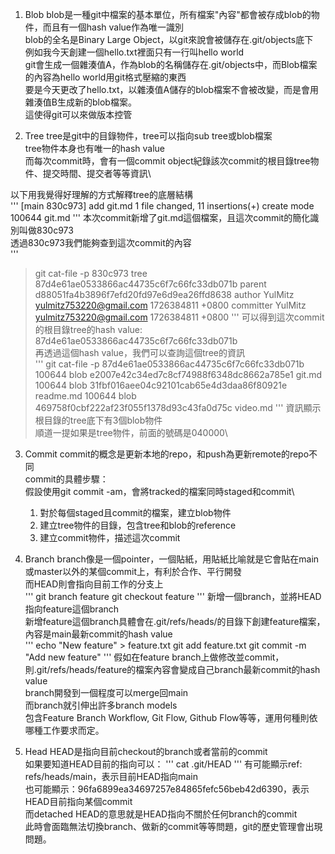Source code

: 
1. Blob
blob是一種git中檔案的基本單位，所有檔案"內容"都會被存成blob的物件，而且有一個hash value作為唯一識別\
blob的全名是Binary Large Object，以git來說會被儲存在.git/objects底下\
例如我今天創建一個hello.txt裡面只有一行叫hello world\
git會生成一個雜湊值A，作為blob的名稱儲存在.git/objects中，而Blob檔案的內容為hello world用git格式壓縮的東西\
要是今天更改了hello.txt，以雜湊值A儲存的blob檔案不會被改變，而是會用雜湊值B生成新的blob檔案。\
這使得git可以來做版本控管

2. Tree
tree是git中的目錄物件，tree可以指向sub tree或blob檔案\
tree物件本身也有唯一的hash value\
而每次commit時，會有一個commit object紀錄該次commit的根目錄tree物件、提交時間、提交者等等資訊\

以下用我覺得好理解的方式解釋tree的底層結構\
'''
[main 830c973] add git.md
 1 file changed, 11 insertions(+)
 create mode 100644 git.md
'''
本次commit新增了git.md這個檔案，且這次commit的簡化識別叫做830c973\
透過830c973我們能夠查到這次commit的內容\
'''
>git cat-file -p 830c973
tree 87d4e61ae0533866ac44735c6f7c66fc33db071b
parent d88051fa4b3896f7efd20fd97e6d9ea26ffd8638
author YulMitz <yulmitz753220@gmail.com> 1726384811 +0800
committer YulMitz <yulmitz753220@gmail.com> 1726384811 +0800
'''
可以得到這次commit的根目錄tree的hash value: 87d4e61ae0533866ac44735c6f7c66fc33db071b\
再透過這個hash value，我們可以查詢這個tree的資訊\
'''
>git cat-file -p 87d4e61ae0533866ac44735c6f7c66fc33db071b
100644 blob e2007e42c34ed7c8cf74988f6348dc8662a785e1    git.md
100644 blob 31fbf016aee04c92101cab65e4d3daa86f80921e    readme.md
100644 blob 469758f0cbf222af23f055f1378d93c43fa0d75c    video.md
'''
資訊顯示根目錄的tree底下有3個blob物件\
順道一提如果是tree物件，前面的號碼是040000\

3. Commit
commit的概念是更新本地的repo，和push為更新remote的repo不同\
commit的具體步驟：\
假設使用git commit -am，會將tracked的檔案同時staged和commit\
    1. 對於每個staged且commit的檔案，建立blob物件
    2. 建立tree物件的目錄，包含tree和blob的reference
    3. 建立commit物件，描述這次commit

4. Branch
branch像是一個pointer，一個貼紙，用貼紙比喻就是它會貼在main或master以外的某個commit上，有利於合作、平行開發\
而HEAD則會指向目前工作的分支上\
'''
git branch feature
git checkout feature
'''
新增一個branch，並將HEAD指向feature這個branch\
新增feature這個branch具體會在.git/refs/heads/的目錄下創建feature檔案，內容是main最新commit的hash value\
'''
echo "New feature" > feature.txt
git add feature.txt
git commit -m "Add new feature"
'''
假如在feature branch上做修改並commit，則.git/refs/heads/feature的檔案內容會變成自己branch最新commit的hash value\
branch開發到一個程度可以merge回main\
而branch就引伸出許多branch models\
包含Feature Branch Workflow, Git Flow, Github Flow等等，運用何種則依哪種工作要求而定。

5. Head
HEAD是指向目前checkout的branch或者當前的commit\
如果要知道HEAD目前的指向可以：
'''
cat .git/HEAD
'''
有可能顯示ref: refs/heads/main，表示目前HEAD指向main\
也可能顯示：96fa6899ea34697257e84865fefc56beb42d6390，表示HEAD目前指向某個commit\
而detached HEAD的意思就是HEAD指向不關於任何branch的commit\
此時會面臨無法切換branch、做新的commit等等問題，git的歷史管理會出現問題。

:::

In the entries above, which lines hold the string "gmail"? Report all of them.

author YulMitz <yulmitz753220@gmail.com> 1726384811 +0800
committer YulMitz <yulmitz753220@gmail.com> 1726384811 +0800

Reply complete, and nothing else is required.